3.SDS PAGE和Western blot验证纯化的蛋白:
将纯化后的蛋白取出10μL加入含有30μL PBS的1.5ml EP管中,再加入10μL 5×蛋白上样缓冲液,混匀后100℃煮10min。取出两块已制备好的SDS-聚丙烯酰胺凝胶,一块用于SDS PAGE验证所纯化的蛋白,另一块用于Western blot验证。先80V电压下跑完浓缩胶后切换电压至120V跑完分离胶。蛋白胶跑完之后一块直接放入含有2.5g/L的考马斯亮蓝染液中染色2h,之后转至脱色液(10%冰醋酸,5%乙醇)中进行脱色。而另一块蛋白胶则用于Western blot验证。

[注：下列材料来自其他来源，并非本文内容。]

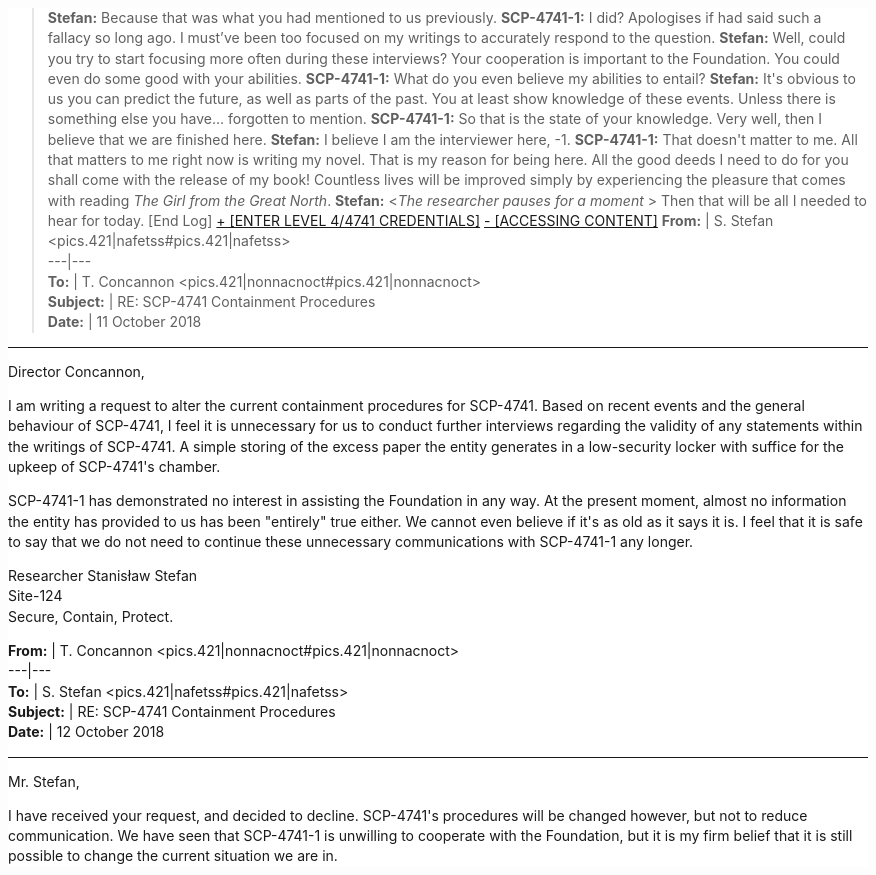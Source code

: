 > **Stefan:** Because that was what you had mentioned to us previously.
> **SCP-4741-1:** I did? Apologises if had said such a fallacy so long ago. I must’ve been too focused on my writings to accurately respond to the question.
> **Stefan:** Well, could you try to start focusing more often during these interviews? Your cooperation is important to the Foundation. You could even do some good with your abilities.
> **SCP-4741-1:** What do you even believe my abilities to entail?
> **Stefan:** It's obvious to us you can predict the future, as well as parts of the past. You at least show knowledge of these events. Unless there is something else you have… forgotten to mention.
> **SCP-4741-1:** So that is the state of your knowledge. Very well, then I believe that we are finished here.
> **Stefan:** I believe I am the interviewer here, -1.
> **SCP-4741-1:** That doesn't matter to me. All that matters to me right now is writing my novel. That is my reason for being here. All the good deeds I need to do for you shall come with the release of my book! Countless lives will be improved simply by experiencing the pleasure that comes with reading _The Girl from the Great North_.
> **Stefan:** <_The researcher pauses for a moment_ > Then that will be all I needed to hear for today.
> [End Log]
[\+ [ENTER LEVEL 4/4741 CREDENTIALS]](javascript:;)
[\- [ACCESSING CONTENT]](javascript:;)
**From:** | S. Stefan <pics.421|nafetss#pics.421|nafetss>  
---|---  
**To:** | T. Concannon <pics.421|nonnacnoct#pics.421|nonnacnoct>  
**Subject:** | RE: SCP-4741 Containment Procedures  
**Date:** | 11 October 2018  
* * *
Director Concannon,  
  
I am writing a request to alter the current containment procedures for SCP-4741. Based on recent events and the general behaviour of SCP-4741, I feel it is unnecessary for us to conduct further interviews regarding the validity of any statements within the writings of SCP-4741. A simple storing of the excess paper the entity generates in a low-security locker with suffice for the upkeep of SCP-4741's chamber.  
  
SCP-4741-1 has demonstrated no interest in assisting the Foundation in any way. At the present moment, almost no information the entity has provided to us has been "entirely" true either. We cannot even believe if it's as old as it says it is. I feel that it is safe to say that we do not need to continue these unnecessary communications with SCP-4741-1 any longer.  
  
Researcher Stanisław Stefan  
Site-124  
Secure, Contain, Protect.
  

**From:** | T. Concannon <pics.421|nonnacnoct#pics.421|nonnacnoct>  
---|---  
**To:** | S. Stefan <pics.421|nafetss#pics.421|nafetss>  
**Subject:** | RE: SCP-4741 Containment Procedures  
**Date:** | 12 October 2018  
* * *
Mr. Stefan,  
  
I have received your request, and decided to decline. SCP-4741's procedures will be changed however, but not to reduce communication. We have seen that SCP-4741-1 is unwilling to cooperate with the Foundation, but it is my firm belief that it is still possible to change the current situation we are in.  
  
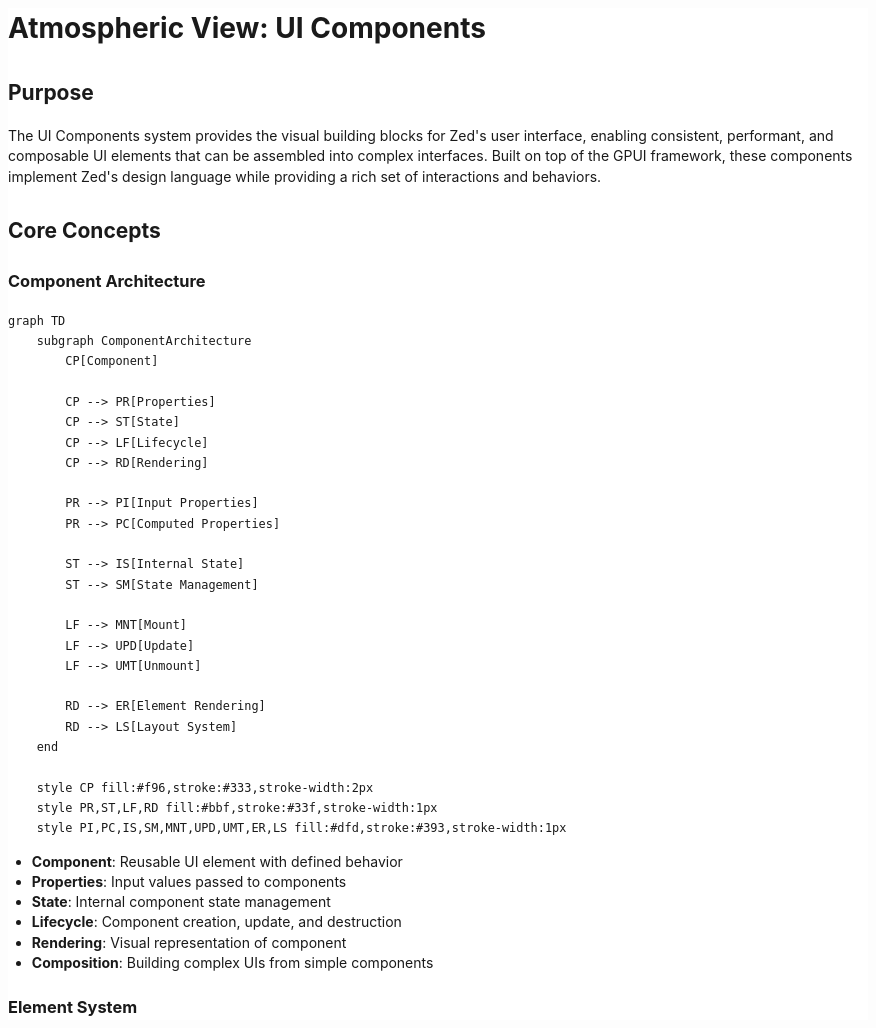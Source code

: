 # Atmospheric View: UI Components

## Purpose

The UI Components system provides the visual building blocks for Zed's user interface, enabling consistent, performant, and composable UI elements that can be assembled into complex interfaces. Built on top of the GPUI framework, these components implement Zed's design language while providing a rich set of interactions and behaviors.

## Core Concepts

### Component Architecture

```mermaid
graph TD
    subgraph ComponentArchitecture
        CP[Component]
        
        CP --> PR[Properties]
        CP --> ST[State]
        CP --> LF[Lifecycle]
        CP --> RD[Rendering]
        
        PR --> PI[Input Properties]
        PR --> PC[Computed Properties]
        
        ST --> IS[Internal State]
        ST --> SM[State Management]
        
        LF --> MNT[Mount]
        LF --> UPD[Update]
        LF --> UMT[Unmount]
        
        RD --> ER[Element Rendering]
        RD --> LS[Layout System]
    end
    
    style CP fill:#f96,stroke:#333,stroke-width:2px
    style PR,ST,LF,RD fill:#bbf,stroke:#33f,stroke-width:1px
    style PI,PC,IS,SM,MNT,UPD,UMT,ER,LS fill:#dfd,stroke:#393,stroke-width:1px
```

- **Component**: Reusable UI element with defined behavior
- **Properties**: Input values passed to components
- **State**: Internal component state management
- **Lifecycle**: Component creation, update, and destruction
- **Rendering**: Visual representation of component
- **Composition**: Building complex UIs from simple components

### Element System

切下蛋白凝胶的胶块,在65V的电压下转40分钟将蛋白转至PVDF膜上。TBST洗膜3遍,每次间隔5min,5%脱脂奶粉室温封闭2h,TBST洗膜3遍,每次间隔5min,鼠抗His-Tag的单克隆抗体作为一抗室温孵育2h(公司:Abclonal货号:AE003,抗体用TBST以1:4000倍稀释),TBST洗膜5遍,每次间隔5min,HRP标记的山羊抗小鼠IgG作为二抗孵育45min(公司:Abbkine货号:A21010,用TBST以1:8000倍稀释),TBST洗膜5遍,每次间隔5min,ECL发光显色液A:B等体积混合后避光使用化学发光仪显色(公司:Biosharp货号:BL520A),所纯化的蛋白结果如图3所示,结果发现所纯化的8455蛋白约37kDa,与预测结果一致。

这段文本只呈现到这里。